ABOUT THIS TASK: Find the lines below in which the string "function" occurs. Copy each one.

DATA LISTING:
════════════════════
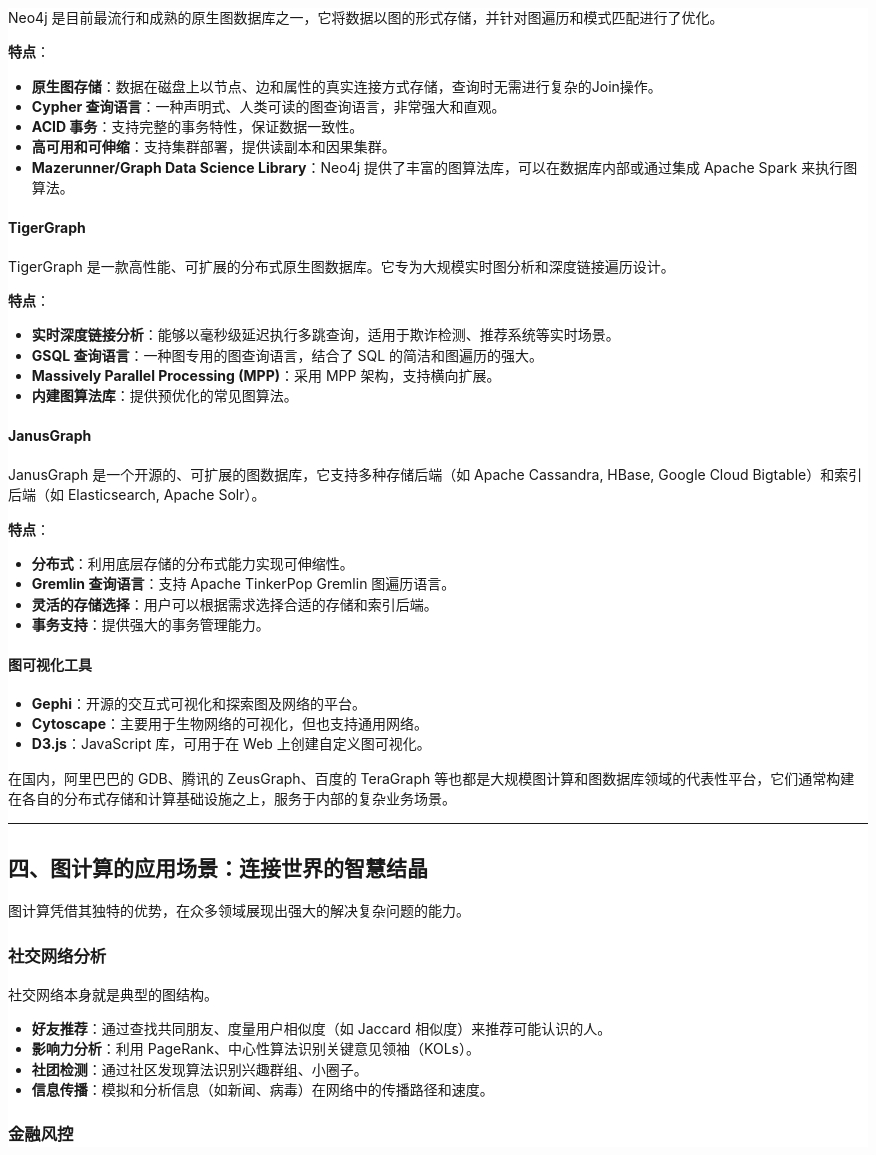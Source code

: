 Neo4j 是目前最流行和成熟的原生图数据库之一，它将数据以图的形式存储，并针对图遍历和模式匹配进行了优化。

**特点**：
*   **原生图存储**：数据在磁盘上以节点、边和属性的真实连接方式存储，查询时无需进行复杂的Join操作。
*   **Cypher 查询语言**：一种声明式、人类可读的图查询语言，非常强大和直观。
*   **ACID 事务**：支持完整的事务特性，保证数据一致性。
*   **高可用和可伸缩**：支持集群部署，提供读副本和因果集群。
*   **Mazerunner/Graph Data Science Library**：Neo4j 提供了丰富的图算法库，可以在数据库内部或通过集成 Apache Spark 来执行图算法。

#### TigerGraph

TigerGraph 是一款高性能、可扩展的分布式原生图数据库。它专为大规模实时图分析和深度链接遍历设计。

**特点**：
*   **实时深度链接分析**：能够以毫秒级延迟执行多跳查询，适用于欺诈检测、推荐系统等实时场景。
*   **GSQL 查询语言**：一种图专用的图查询语言，结合了 SQL 的简洁和图遍历的强大。
*   **Massively Parallel Processing (MPP)**：采用 MPP 架构，支持横向扩展。
*   **内建图算法库**：提供预优化的常见图算法。

#### JanusGraph

JanusGraph 是一个开源的、可扩展的图数据库，它支持多种存储后端（如 Apache Cassandra, HBase, Google Cloud Bigtable）和索引后端（如 Elasticsearch, Apache Solr）。

**特点**：
*   **分布式**：利用底层存储的分布式能力实现可伸缩性。
*   **Gremlin 查询语言**：支持 Apache TinkerPop Gremlin 图遍历语言。
*   **灵活的存储选择**：用户可以根据需求选择合适的存储和索引后端。
*   **事务支持**：提供强大的事务管理能力。

#### 图可视化工具

*   **Gephi**：开源的交互式可视化和探索图及网络的平台。
*   **Cytoscape**：主要用于生物网络的可视化，但也支持通用网络。
*   **D3.js**：JavaScript 库，可用于在 Web 上创建自定义图可视化。

在国内，阿里巴巴的 GDB、腾讯的 ZeusGraph、百度的 TeraGraph 等也都是大规模图计算和图数据库领域的代表性平台，它们通常构建在各自的分布式存储和计算基础设施之上，服务于内部的复杂业务场景。

---

## 四、图计算的应用场景：连接世界的智慧结晶

图计算凭借其独特的优势，在众多领域展现出强大的解决复杂问题的能力。

### 社交网络分析

社交网络本身就是典型的图结构。
*   **好友推荐**：通过查找共同朋友、度量用户相似度（如 Jaccard 相似度）来推荐可能认识的人。
*   **影响力分析**：利用 PageRank、中心性算法识别关键意见领袖（KOLs）。
*   **社团检测**：通过社区发现算法识别兴趣群组、小圈子。
*   **信息传播**：模拟和分析信息（如新闻、病毒）在网络中的传播路径和速度。

### 金融风控
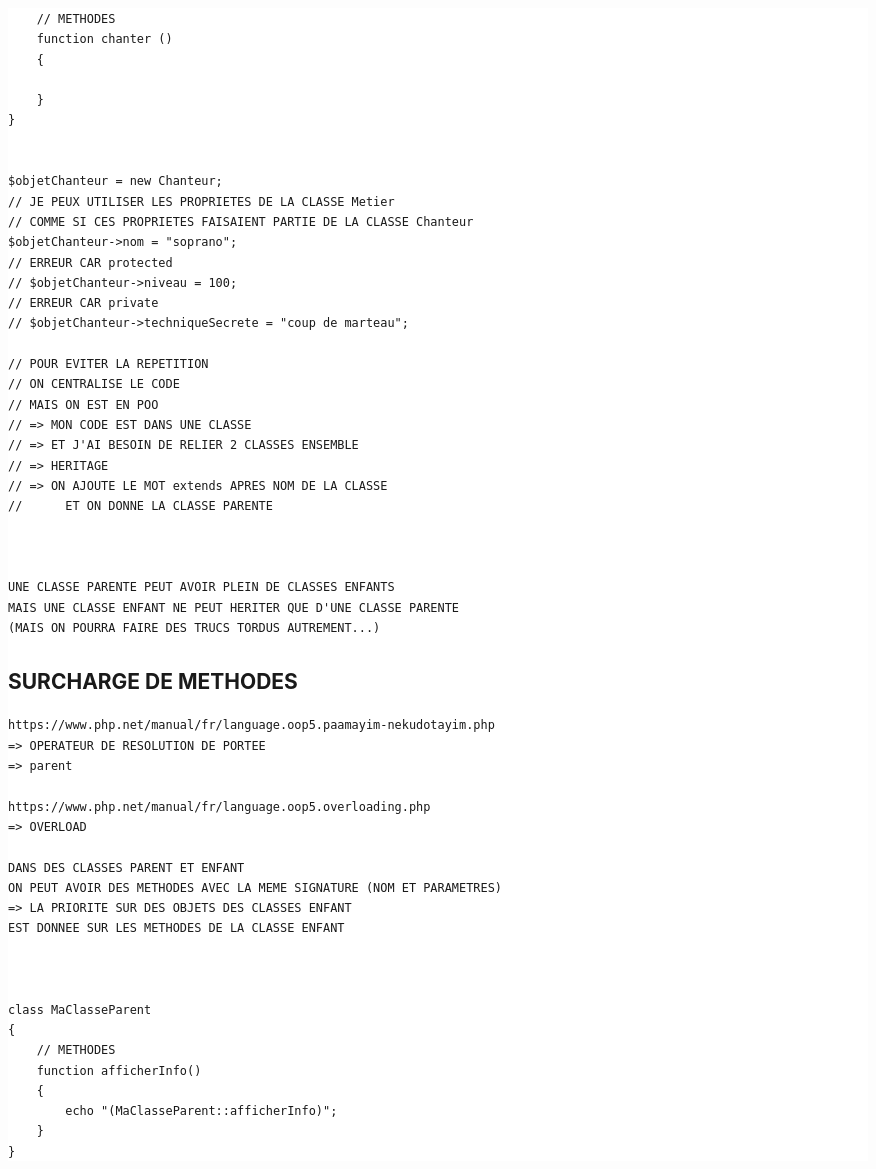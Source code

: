         // METHODES
        function chanter ()
        {

        }
    }


    $objetChanteur = new Chanteur;
    // JE PEUX UTILISER LES PROPRIETES DE LA CLASSE Metier
    // COMME SI CES PROPRIETES FAISAIENT PARTIE DE LA CLASSE Chanteur
    $objetChanteur->nom = "soprano";
    // ERREUR CAR protected
    // $objetChanteur->niveau = 100;
    // ERREUR CAR private
    // $objetChanteur->techniqueSecrete = "coup de marteau";

    // POUR EVITER LA REPETITION
    // ON CENTRALISE LE CODE
    // MAIS ON EST EN POO
    // => MON CODE EST DANS UNE CLASSE
    // => ET J'AI BESOIN DE RELIER 2 CLASSES ENSEMBLE
    // => HERITAGE
    // => ON AJOUTE LE MOT extends APRES NOM DE LA CLASSE
    //      ET ON DONNE LA CLASSE PARENTE



    UNE CLASSE PARENTE PEUT AVOIR PLEIN DE CLASSES ENFANTS
    MAIS UNE CLASSE ENFANT NE PEUT HERITER QUE D'UNE CLASSE PARENTE
    (MAIS ON POURRA FAIRE DES TRUCS TORDUS AUTREMENT...)



## SURCHARGE DE METHODES    

    https://www.php.net/manual/fr/language.oop5.paamayim-nekudotayim.php
    => OPERATEUR DE RESOLUTION DE PORTEE
    => parent

    https://www.php.net/manual/fr/language.oop5.overloading.php
    => OVERLOAD

    DANS DES CLASSES PARENT ET ENFANT
    ON PEUT AVOIR DES METHODES AVEC LA MEME SIGNATURE (NOM ET PARAMETRES)
    => LA PRIORITE SUR DES OBJETS DES CLASSES ENFANT 
    EST DONNEE SUR LES METHODES DE LA CLASSE ENFANT



    class MaClasseParent
    {
        // METHODES
        function afficherInfo()
        {
            echo "(MaClasseParent::afficherInfo)";
        }
    }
════════════════════
SOLVED PROBLEM:
        function chanter ()
        function afficherInfo()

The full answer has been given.